PROBLEM TO SOLVE => Retype, word for word, each line between the lines holding "- 🎨 Tailwind" and "## Getting Started", inclusive, and leave the rest of the data alone.

EXERCISE DATA =>
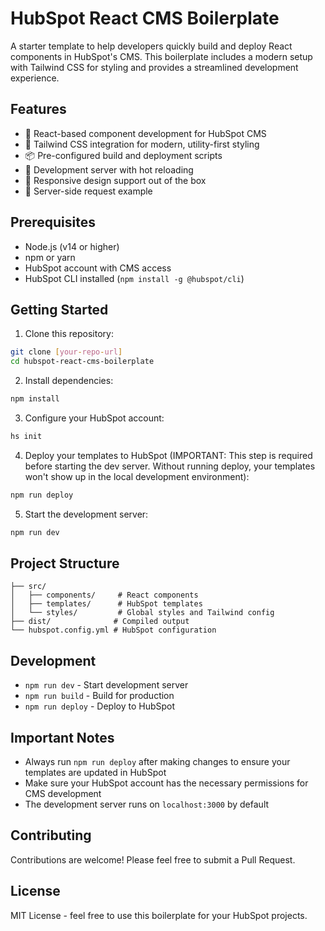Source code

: # HubSpot React CMS Boilerplate

A starter template to help developers quickly build and deploy React components in HubSpot's CMS. This boilerplate includes a modern setup with Tailwind CSS for styling and provides a streamlined development experience.

## Features

- 🚀 React-based component development for HubSpot CMS
- 🎨 Tailwind CSS integration for modern, utility-first styling
- 📦 Pre-configured build and deployment scripts
- 🔧 Development server with hot reloading
- 📱 Responsive design support out of the box
- 🔄 Server-side request example

## Prerequisites

- Node.js (v14 or higher)
- npm or yarn
- HubSpot account with CMS access
- HubSpot CLI installed (`npm install -g @hubspot/cli`)

## Getting Started

1. Clone this repository:

```bash
git clone [your-repo-url]
cd hubspot-react-cms-boilerplate
```

2. Install dependencies:

```bash
npm install
```

3. Configure your HubSpot account:

```bash
hs init
```

4. Deploy your templates to HubSpot (IMPORTANT: This step is required before starting the dev server. Without running deploy, your templates won't show up in the local development environment):

```bash
npm run deploy
```

5. Start the development server:

```bash
npm run dev
```

## Project Structure

```
├── src/
│   ├── components/     # React components
│   ├── templates/      # HubSpot templates
│   └── styles/         # Global styles and Tailwind config
├── dist/              # Compiled output
└── hubspot.config.yml # HubSpot configuration
```

## Development

- `npm run dev` - Start development server
- `npm run build` - Build for production
- `npm run deploy` - Deploy to HubSpot

## Important Notes

- Always run `npm run deploy` after making changes to ensure your templates are updated in HubSpot
- Make sure your HubSpot account has the necessary permissions for CMS development
- The development server runs on `localhost:3000` by default

## Contributing

Contributions are welcome! Please feel free to submit a Pull Request.

## License

MIT License - feel free to use this boilerplate for your HubSpot projects.
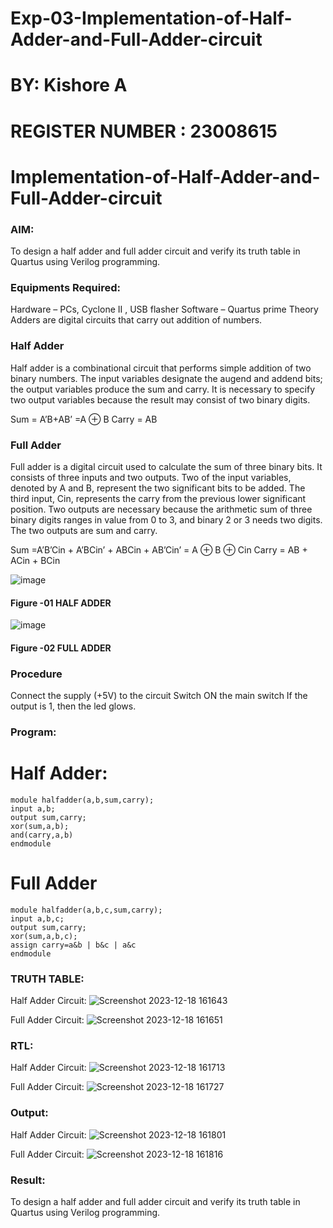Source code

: # Exp-03-Implementation-of-Half-Adder-and-Full-Adder-circuit
# BY: Kishore A
# REGISTER NUMBER : 23008615

# Implementation-of-Half-Adder-and-Full-Adder-circuit
### AIM:
To design a half adder and full adder circuit and verify its truth table in Quartus using Verilog programming.

### Equipments Required:
Hardware – PCs, Cyclone II , USB flasher
Software – Quartus prime
Theory
Adders are digital circuits that carry out addition of numbers.

### Half Adder
Half adder is a combinational circuit that performs simple addition of two binary numbers. The input variables designate the augend and addend bits; the output variables produce the sum and carry. It is necessary to specify two output variables because the result may consist of two binary digits.

Sum = A’B+AB’ =A ⊕ B Carry = AB

### Full Adder
Full adder is a digital circuit used to calculate the sum of three binary bits. It consists of three inputs and two outputs. Two of the input variables, denoted by A and B, represent the two significant bits to be added. The third input, Cin, represents the carry from the previous lower significant position. Two outputs are necessary because the arithmetic sum of three binary digits ranges in value from 0 to 3, and binary 2 or 3 needs two digits. The two outputs are sum and carry.

Sum =A’B’Cin + A’BCin’ + ABCin + AB’Cin’ = A ⊕ B ⊕ Cin Carry = AB + ACin + BCin

 ![image](https://user-images.githubusercontent.com/36288975/163552156-a13e5a56-c638-4110-97d9-8896907c8d25.png)

#### Figure -01 HALF ADDER 


![image](https://user-images.githubusercontent.com/36288975/163552057-b3547877-6d07-45b4-b7e0-bcfebfad9e1d.png)

#### Figure -02 FULL ADDER 

### Procedure

Connect the supply (+5V) to the circuit
Switch ON the main switch
If the output is 1, then the led glows.
### Program:
# Half Adder:

```
module halfadder(a,b,sum,carry);
input a,b;
output sum,carry;
xor(sum,a,b);
and(carry,a,b)
endmodule
```
# Full Adder

```
module halfadder(a,b,c,sum,carry);
input a,b,c;
output sum,carry;
xor(sum,a,b,c);
assign carry=a&b | b&c | a&c
endmodule
```
### TRUTH TABLE: 
Half Adder Circuit:
![Screenshot 2023-12-18 161643](https://github.com/23004027/Exp-02-Implementation-of-Half-Adder-and-Full-Adder-circuit/assets/138956447/c1e52f63-54d0-439d-b7e2-c9c5984310fc)

Full Adder Circuit:
![Screenshot 2023-12-18 161651](https://github.com/23004027/Exp-02-Implementation-of-Half-Adder-and-Full-Adder-circuit/assets/138956447/5eae28dc-f9ce-4cc0-aad0-4587e8b84a02)

### RTL:
Half Adder Circuit:
![Screenshot 2023-12-18 161713](https://github.com/23004027/Exp-02-Implementation-of-Half-Adder-and-Full-Adder-circuit/assets/138956447/5b869572-a565-4f69-ae87-b13c296720cb)

Full Adder Circuit:
![Screenshot 2023-12-18 161727](https://github.com/23004027/Exp-02-Implementation-of-Half-Adder-and-Full-Adder-circuit/assets/138956447/f88f6d90-d31e-4c45-a636-729a3e0c7b8c)

### Output:
Half Adder Circuit:
![Screenshot 2023-12-18 161801](https://github.com/23004027/Exp-02-Implementation-of-Half-Adder-and-Full-Adder-circuit/assets/138956447/808e2fca-fc78-48f2-8e81-fa4be872aca6)


Full Adder Circuit:
![Screenshot 2023-12-18 161816](https://github.com/23004027/Exp-02-Implementation-of-Half-Adder-and-Full-Adder-circuit/assets/138956447/674ce8ea-ad23-4789-be42-23101210ba95)


### Result:
To design a half adder and full adder circuit and verify its truth table in Quartus using Verilog programming.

SOLVED PROBLEM =>
- 🎨 Tailwind CSS integration for modern, utility-first styling
- 📦 Pre-configured build and deployment scripts
- 🔧 Development server with hot reloading
- 📱 Responsive design support out of the box
- 🔄 Server-side request example

## Prerequisites

- Node.js (v14 or higher)
- npm or yarn
- HubSpot account with CMS access
- HubSpot CLI installed (`npm install -g @hubspot/cli`)

## Getting Started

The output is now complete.